- Try it
Read the data below line by line and copy each one with "adherents" in it.

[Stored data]
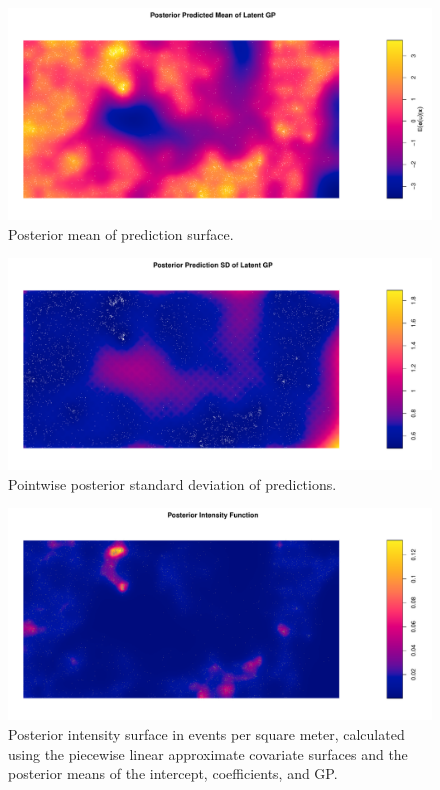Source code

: \documentclass[]{interact}
\begin{document}
\begin{figure}[h]
\includegraphics[width=\textwidth]{figures/beimean.pdf}
\caption{Posterior mean of prediction surface.}
\label{beimean}
\end{figure}

\begin{figure}[h]
\includegraphics[width=\textwidth]{figures/beisd.pdf}
\caption{Pointwise posterior standard deviation of predictions.}
\label{beisd}
\end{figure}

\begin{figure}[h]
\includegraphics[width=\textwidth]{figures/beiintensity.pdf}
\caption{Posterior intensity surface in events per square meter, calculated
using the piecewise linear approximate covariate surfaces and the posterior
means of the intercept, coefficients, and GP.}
\label{beiintensity}
\end{figure}
\end{document}
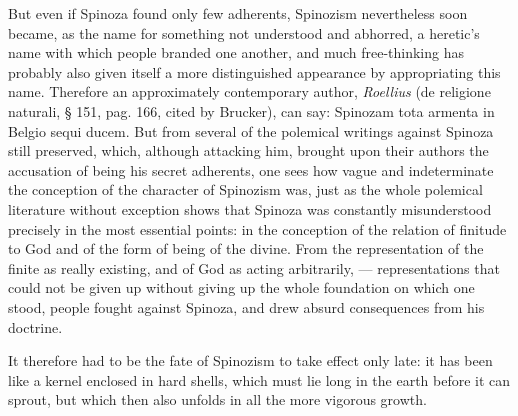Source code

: \documentclass[12pt,a4paper,openany]{book}
\newcommand{\opage}[1]{\marginnote{\footnotesize\textit{[#1]}}}
\begin{document}
But even if Spinoza found only few adherents,
Spinozism nevertheless soon became, as the name for something not understood and
abhorred, a heretic's name with which people branded
one another, and much free-thinking has probably also given
itself a more distinguished appearance by appropriating this name.
Therefore an approximately contemporary author, \emph{Roellius} (de
religione naturali, § 151, pag. 166, cited by Brucker),
\opage{183} can say: Spinozam tota armenta in Belgio sequi ducem. But
from several of the polemical writings against Spinoza still preserved,
which, although attacking him, brought upon their authors the accusation
of being his secret adherents, one sees
how vague and indeterminate the conception of the character of Spinozism was,
just as the whole polemical literature
without exception shows that Spinoza was constantly misunderstood
precisely in the most essential points: in the conception of
the relation of finitude to God and of the form of being of the divine.
From the representation of the finite as
really existing, and of God as acting arbitrarily, ---
representations that could not be given up without giving up the
whole foundation on which one stood, people fought against
Spinoza, and drew absurd consequences from his doctrine.

It therefore had to be the fate of Spinozism to take effect only
late: it has been like a kernel enclosed in
hard shells, which must lie long in the earth before it can
sprout, but which then also unfolds in all the more vigorous
growth.
\end{document}
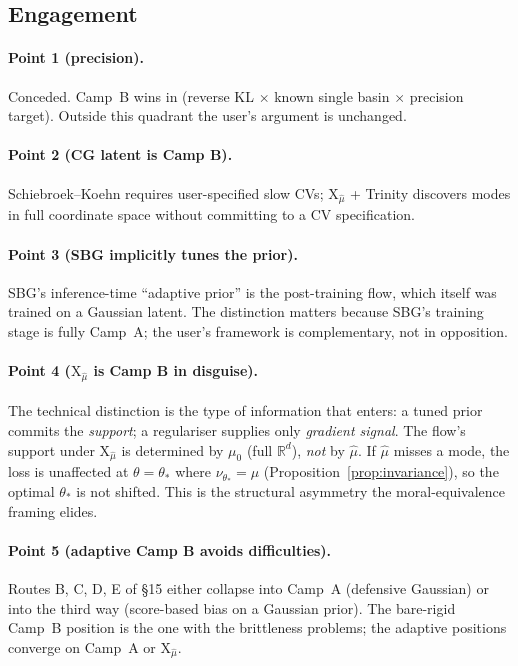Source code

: \documentclass[11pt,letterpaper]{article}
\newcommand{\Real}{\mathbb{R}}
\newcommand{\Xfun}{\mathrm{X}}
\theoremstyle{plain}
\begin{document}
\subsection{Engagement}

\paragraph{Point 1 (precision).} Conceded. Camp~B wins in
(reverse KL $\times$ known single basin $\times$ precision target). Outside this
quadrant the user's argument is unchanged.

\paragraph{Point 2 (CG latent is Camp B).} Schiebroek--Koehn requires user-specified
slow CVs; $\Xfun_{\hat\mu}$ + Trinity discovers modes in full coordinate space
without committing to a CV specification.

\paragraph{Point 3 (SBG implicitly tunes the prior).} SBG's inference-time
``adaptive prior'' is the post-training flow, which itself was trained on a
Gaussian latent. The distinction matters because SBG's training stage is fully
Camp~A; the user's framework is complementary, not in opposition.

\paragraph{Point 4 ($\Xfun_{\hat\mu}$ is Camp B in disguise).} The technical
distinction is the type of information that enters: a tuned prior commits the
\emph{support}; a regulariser supplies only \emph{gradient signal}. The flow's
support under $\Xfun_{\hat\mu}$ is determined by $\mu_0$ (full $\Real^d$),
\emph{not} by $\hat\mu$. If $\hat\mu$ misses a mode, the loss is unaffected at
$\theta=\theta_*$ where $\nu_{\theta_*}=\mu$ (Proposition~\ref{prop:invariance}),
so the optimal $\theta_*$ is not shifted. This is the structural asymmetry the
moral-equivalence framing elides.

\paragraph{Point 5 (adaptive Camp B avoids difficulties).} Routes B, C, D, E of
\S15 either collapse into Camp~A (defensive Gaussian) or into the third way
(score-based bias on a Gaussian prior). The bare-rigid Camp~B position is the
one with the brittleness problems; the adaptive positions converge on Camp~A or
$\Xfun_{\hat\mu}$.
\end{document}
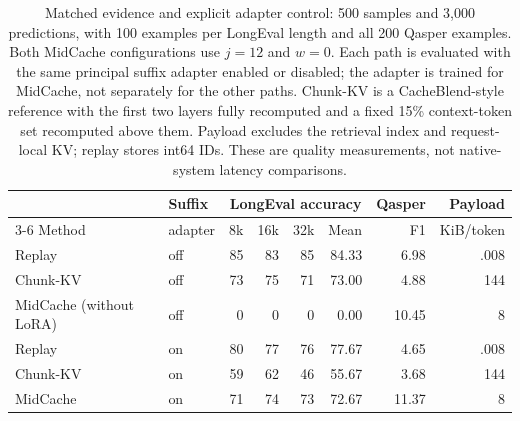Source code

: \begin{table}[htbp]
\centering
\small
\setlength{\tabcolsep}{3.2pt}
\begin{tabular}{@{}llrrrrrr@{}}
\toprule
& Suffix & \multicolumn{4}{c}{LongEval accuracy} & Qasper & Payload \\
\cmidrule(lr){3-6}
Method & adapter & 8k & 16k & 32k & Mean & F1 & KiB/token \\
\midrule
Replay & off & 85 & 83 & 85 & 84.33 & 6.98 & .008 \\
Chunk-KV & off & 73 & 75 & 71 & 73.00 & 4.88 & 144 \\
MidCache (without LoRA) & off & 0 & 0 & 0 & 0.00 & 10.45 & 8 \\
\midrule
Replay & on & 80 & 77 & 76 & 77.67 & 4.65 & .008 \\
Chunk-KV & on & 59 & 62 & 46 & 55.67 & 3.68 & 144 \\
MidCache & on & 71 & 74 & 73 & 72.67 & 11.37 & 8 \\
\bottomrule
\end{tabular}
\caption{Matched evidence and explicit adapter control: 500 samples and 3,000 predictions, with 100 examples per LongEval length and all 200 Qasper examples. Both MidCache configurations use $j=12$ and $w=0$. Each path is evaluated with the same principal suffix adapter enabled or disabled; the adapter is trained for MidCache, not separately for the other paths. Chunk-KV is a CacheBlend-style reference with the first two layers fully recomputed and a fixed 15\% context-token set recomputed above them. Payload excludes the retrieval index and request-local KV; replay stores int64 IDs. These are quality measurements, not native-system latency comparisons.}
\label{tab:chunkkv}
\end{table}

- Response to this exercise
But even if Spinoza found only few adherents,
of being his secret adherents, one sees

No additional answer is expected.